Dans son roman « Ananda Math », Bankim Chandra Chattopadhyay suit la logique orientaliste selon laquelle l’Occident est destiné à développer scientifiquement l’Orient. Cependant, il recherche une union nécessaire entre l’Est, dont l’essence est la spiritualité, et l’Ouest, qui est mû par la science et le développement technologique. Dans cet acte d’unionisme entre l’est et l’ouest, Bankim diabolise les musulmans et les considère comme la seule raison de l’asservissement de l’Inde. Le cri de retour à l’Inde ancienne, qualifiée d' »âge d’or » par le revivalisme hindou, a commencé à faire du bruit. Le revivalisme hindou a totalement mis de côté l’exploitation de l’Inde par le colonialisme. À cette époque, l’Inde est devenue partie intégrante du capitalisme mondial. Comme le dit Franz Fanon : « L’originalité du contexte colonial est que la réalité économique, l’inégalité et l’immense différence des modes de vie ne viennent jamais masquer les réalités humaines », l’Inde, avec sa diversité culturelle, est restée identique à la réalité économique. L’Inde est devenue une nation désindustrialisée à une vitesse fulgurante et le marché des marchandises britanniques s’est élargi. Marx élucide l’impact du colonialisme britannique sur l’économie indienne : « C’est l’intrus britannique qui a brisé le métier à bras indien et détruit le rouet. L’Angleterre a commencé par chasser les cotons indiens du marché européen ; elle a ensuite introduit le twist dans l’Hindostan et a fini par inonder de cotons la patrie même du coton….La vapeur et la science britanniques ont déraciné, sur toute la surface de l’Hindostan, l’union entre l’agriculture et l’industrie manufacturière » (The British rule in India, 1853).

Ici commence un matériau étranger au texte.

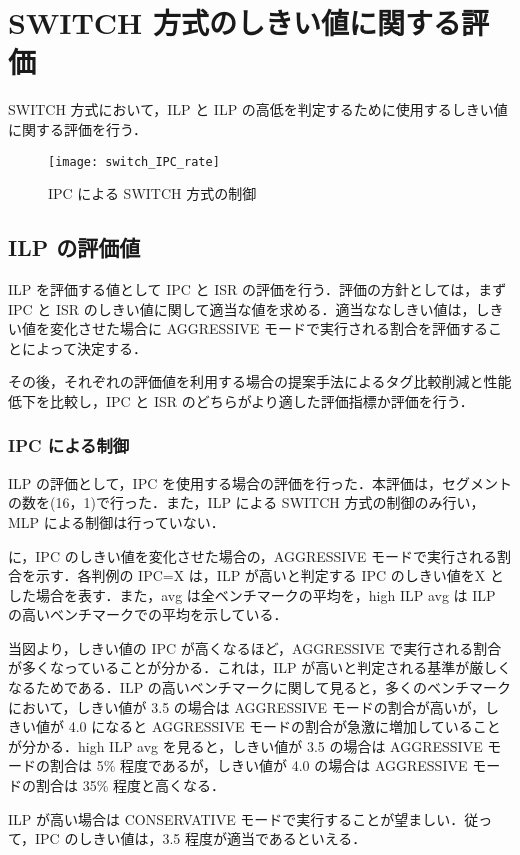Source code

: \section{SWITCH 方式のしきい値に関する評価}
\label{sec:eval_threshold}
SWITCH 方式において，ILP と ILP の高低を判定するために使用するしきい値に関する評価を行う．

\begin{figure}[htb]
  \centering
  \texttt{[image: switch\_IPC\_rate]}
  \caption{IPC による SWITCH 方式の制御}
  \label{fig:switch_IPC_rate}
\end{figure}

\subsection{ILP の評価値}
ILP を評価する値として IPC と ISR の評価を行う．評価の方針としては，まず IPC と ISR のしきい値に関して適当な値を求める．適当ななしきい値は，しきい値を変化させた場合に AGGRESSIVE モードで実行される割合を評価することによって決定する．

その後，それぞれの評価値を利用する場合の提案手法によるタグ比較削減と性能低下を比較し，IPC と ISR のどちらがより適した評価指標か評価を行う．

\subsubsection{IPC による制御}
ILP の評価として，IPC を使用する場合の評価を行った．本評価は，セグメントの数を(16，1)で行った．また，ILP による SWITCH 方式の制御のみ行い，MLP による制御は行っていない．

に，IPC のしきい値を変化させた場合の，AGGRESSIVE モードで実行される割合を示す．各判例の IPC=X は，ILP が高いと判定する IPC のしきい値をX とした場合を表す．また，avg は全ベンチマークの平均を，high ILP avg は ILP の高いベンチマークでの平均を示している． 

当図より，しきい値の IPC が高くなるほど，AGGRESSIVE で実行される割合が多くなっていることが分かる．これは，ILP が高いと判定される基準が厳しくなるためである．ILP の高いベンチマークに関して見ると，多くのベンチマークにおいて，しきい値が 3.5 の場合は AGGRESSIVE モードの割合が高いが，しきい値が 4.0 になると AGGRESSIVE モードの割合が急激に増加していることが分かる．high ILP avg を見ると，しきい値が 3.5 の場合は AGGRESSIVE モードの割合は 5\% 程度であるが，しきい値が 4.0 の場合は AGGRESSIVE モードの割合は 35\% 程度と高くなる．

ILP が高い場合は CONSERVATIVE モードで実行することが望ましい．従って，IPC のしきい値は，3.5 程度が適当であるといえる．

Les villes commerciales autrefois florissantes comme Dhaka et Murshidabad sont devenues des villes fantômes et une migration inverse de détresse des villes vers les villages a commencé. La destruction des secteurs de l’artisanat indigène a entraîné la perte des moyens de subsistance des artisans. Cette migration inverse a accru les tensions sociales et économiques qui régnaient à l’époque. Les nouvelles classes de propriétaires terriens se sont entendues avec les puissances coloniales et, en collaboration avec elles, ont conçu la politique coloniale de « diviser pour régner » dans la condition indienne.
À partir de 1870, le revivalisme hindou est à son apogée. Avec le soutien débridé des Britanniques, l’United India Patriotic Association (UIPA) a été créée en août 1888 par Sir Sayyed Ahmed Khan et Raja Shiv Prasad Singh de Banaras. Cet organe politique était une coalition de « classes déclinantes de propriétaires terriens, de rois et d’autres nobles, à la fois hindous et musulmans ». L’UIPA a attribué à l’UIPA un sentiment de loyauté envers la couronne britannique et s’est ensuite divisée en Ligue musulmane et Mahasabha hindou.

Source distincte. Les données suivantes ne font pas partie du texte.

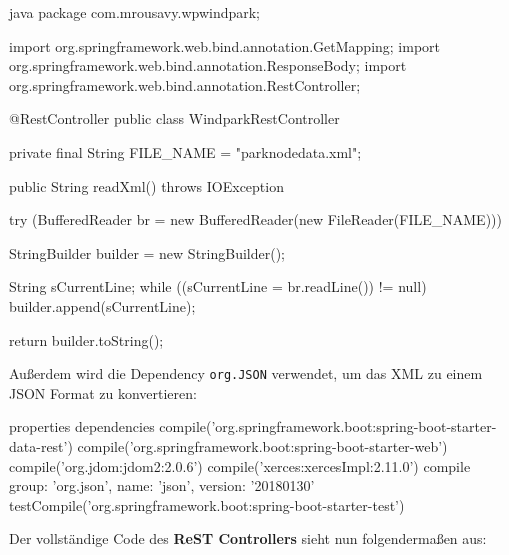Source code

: \begin{code}{java}
    package com.mrousavy.wpwindpark;

    import org.springframework.web.bind.annotation.GetMapping;
    import org.springframework.web.bind.annotation.ResponseBody;
    import org.springframework.web.bind.annotation.RestController;

    @RestController
    public class WindparkRestController {

        private final String FILE_NAME = "parknodedata.xml";

        public String readXml() throws IOException {
            try (BufferedReader br = new BufferedReader(new FileReader(FILE_NAME))) {
                StringBuilder builder = new StringBuilder();

                String sCurrentLine;
                while ((sCurrentLine = br.readLine()) != null) {
                    builder.append(sCurrentLine);
                }

                return builder.toString();
            }
        }
    }
\end{code}

Außerdem wird die Dependency \texttt{org.JSON} verwendet, um das XML zu einem JSON Format zu konvertieren:

\begin{code}{properties}
    dependencies {
        compile('org.springframework.boot:spring-boot-starter-data-rest')
        compile('org.springframework.boot:spring-boot-starter-web')
        compile('org.jdom:jdom2:2.0.6')
        compile('xerces:xercesImpl:2.11.0')
        compile group: 'org.json', name: 'json', version: '20180130'
        testCompile('org.springframework.boot:spring-boot-starter-test')
    }
\end{code}

Der vollständige Code des \textbf{ReST Controllers} sieht nun folgendermaßen aus:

Le stade du capital financier
L’expansion du capital colonial dans le sous-continent indien n’a pas éradiqué le mode de production et les relations de production précapitalistes. Cependant, elle a collaboré avec les relations primordiales dans le contexte indien et a même renforcé les structures féodales par la création du système zamindari dans le secteur agricole. La classe bourgeoise indigène de l’Inde coloniale a collaboré avec les éléments féodaux et le capital impérialiste pour l’accumulation du profit. Le résultat de cette collaboration dans le domaine politique a été la formation du Congrès national indien en 1885. Les programmes politiques lancés par le Congrès national indien (CNI) n’ont jamais été antagonistes avec les éléments féodaux et bourgeois de la société indienne.
La formation du RSS dans l’Inde coloniale s’est faite grâce au soutien et à la collaboration des éléments bourgeois semi-féodaux et compradores. Il est indéniable que le capital a une « tendance à l’universalisation », mais il n’atteint jamais cet objectif de manière uniforme.
Dans le contexte européen, nous pouvons voir directement les contradictions entre la bourgeoisie et les classes féodales pendant la Révolution française de 1789. Mais le contexte indien prend son souffle dans sa propre particularité. Autour de la période de 1920, l’INC a subi avec succès des changements quantitatifs et qualitatifs et s’est transformé en une organisation de masse. La collaboration des classes dirigeantes avait un besoin impératif de manipuler les masses pour les empêcher d’établir et de construire des mouvements de masse radicaux, tant pour la lutte de libération que pour les mouvements des paysans et de la classe ouvrière.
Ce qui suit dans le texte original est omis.